Food safety remains a major concern in the United States.
The deadly, spinach e.Coli outbreak served as a frightening reminder about just how vulnerable our food supply is.
When spinach contaminated with e.Coli made it to stores, more than 200 people got sick and three died.
At this USDA Research Center in Albany, scientists are working to make sure that does not happen again.
The secret weapon may be hiding inside a fruit wrap.
The initial goal was to offer kids an easy way to eat more fruits and veggies.
Then researchers got the idea to add disease fighting ingredients like oregano oil, lemongrass oil and cinnamon oil.

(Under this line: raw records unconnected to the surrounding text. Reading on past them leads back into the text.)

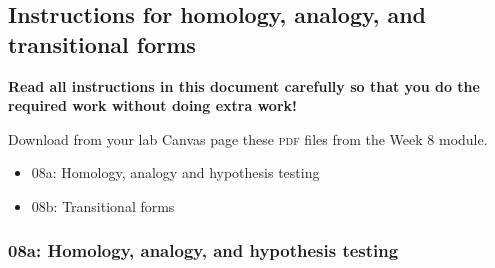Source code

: \documentclass[12pt]{exam}
\begin{document}
\subsection*{Instructions for homology, analogy, and transitional forms}


\textbf{Read all instructions in this document carefully so that you do the required work without doing extra work!}

Download from your lab Canvas page these \textsc{pdf} files from the Week 8 module.

\begin{itemize}
\item 08a: Homology, analogy and hypothesis testing
\item 08b: Transitional forms
\end{itemize}

\subsubsection*{08a: Homology, analogy, and hypothesis testing}
\end{document}
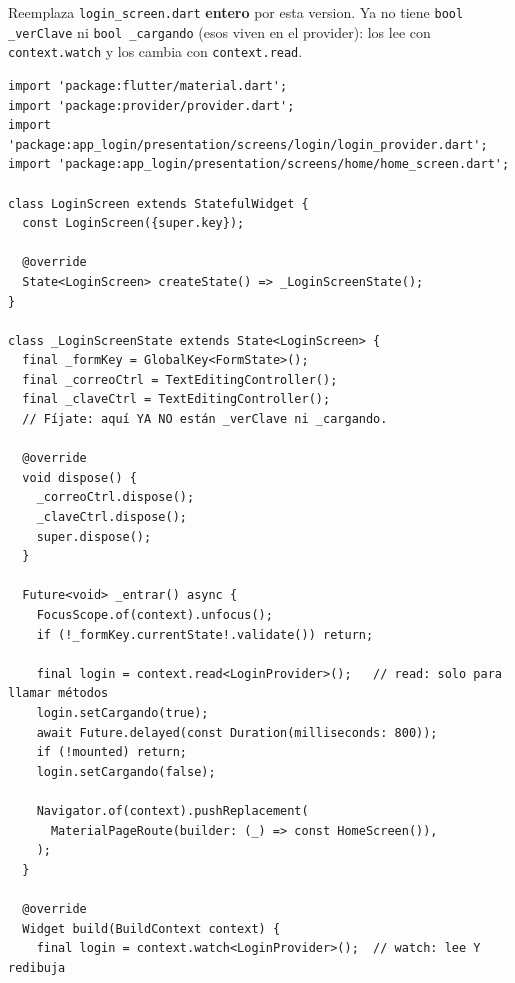 \documentclass[11pt,a4paper,oneside]{book}
\newcommand{\file}[1]{\texttt{\textcolor{brandDark}{#1}}}
\begin{document}
\begin{wherebox}
Reemplaza \file{login\_screen.dart} \textbf{entero} por esta version. Ya no tiene
\texttt{bool \_verClave} ni \texttt{bool \_cargando} (esos viven en el provider): los
lee con \texttt{context.watch} y los cambia con \texttt{context.read}.
\end{wherebox}

\begin{lstlisting}
import 'package:flutter/material.dart';
import 'package:provider/provider.dart';
import 'package:app_login/presentation/screens/login/login_provider.dart';
import 'package:app_login/presentation/screens/home/home_screen.dart';

class LoginScreen extends StatefulWidget {
  const LoginScreen({super.key});

  @override
  State<LoginScreen> createState() => _LoginScreenState();
}

class _LoginScreenState extends State<LoginScreen> {
  final _formKey = GlobalKey<FormState>();
  final _correoCtrl = TextEditingController();
  final _claveCtrl = TextEditingController();
  // Fíjate: aquí YA NO están _verClave ni _cargando.

  @override
  void dispose() {
    _correoCtrl.dispose();
    _claveCtrl.dispose();
    super.dispose();
  }

  Future<void> _entrar() async {
    FocusScope.of(context).unfocus();
    if (!_formKey.currentState!.validate()) return;

    final login = context.read<LoginProvider>();   // read: solo para llamar métodos
    login.setCargando(true);
    await Future.delayed(const Duration(milliseconds: 800));
    if (!mounted) return;
    login.setCargando(false);

    Navigator.of(context).pushReplacement(
      MaterialPageRoute(builder: (_) => const HomeScreen()),
    );
  }

  @override
  Widget build(BuildContext context) {
    final login = context.watch<LoginProvider>();  // watch: lee Y redibuja


\end{lstlisting}
\end{document}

Researchers consider them bacteria busters.
"They’re sort of natural insecticides that the plant makes to protect themselves," explains Mendel Friedman, USDA research chemist.
Scientists added the natural oils to foils and tested them on an e.Coli laced plate.
"They were effective at low concentrations in terms of killing e.Coli," says Dr. Tara McHugh, USDA research leader.
The totally natural, edible wraps could also potentially protect your burger from e.Coli and that is not all. "Many of these natural compounds have the potential of protecting fruit juices," explains Friedman.
They may also protect against salmonella and listeria.
The USDA patented the technology and licensed it to Origami Foods in Pleasanton.
You can find the fruit and veggie wraps used instead of seaweed in sushi sold at some California Costco stores and even at some high end restaurants.
If additional research proves these foils truly are effective at fighting e.Coli in foods, then the bacteria fighting wraps could be available in stores starting as soon as next year, potentially offering an innovative way to foil e.Coli.
USDA researchers say it is possible their edible coating could one day be used to fight bacteria, that are resistant to antibiotics.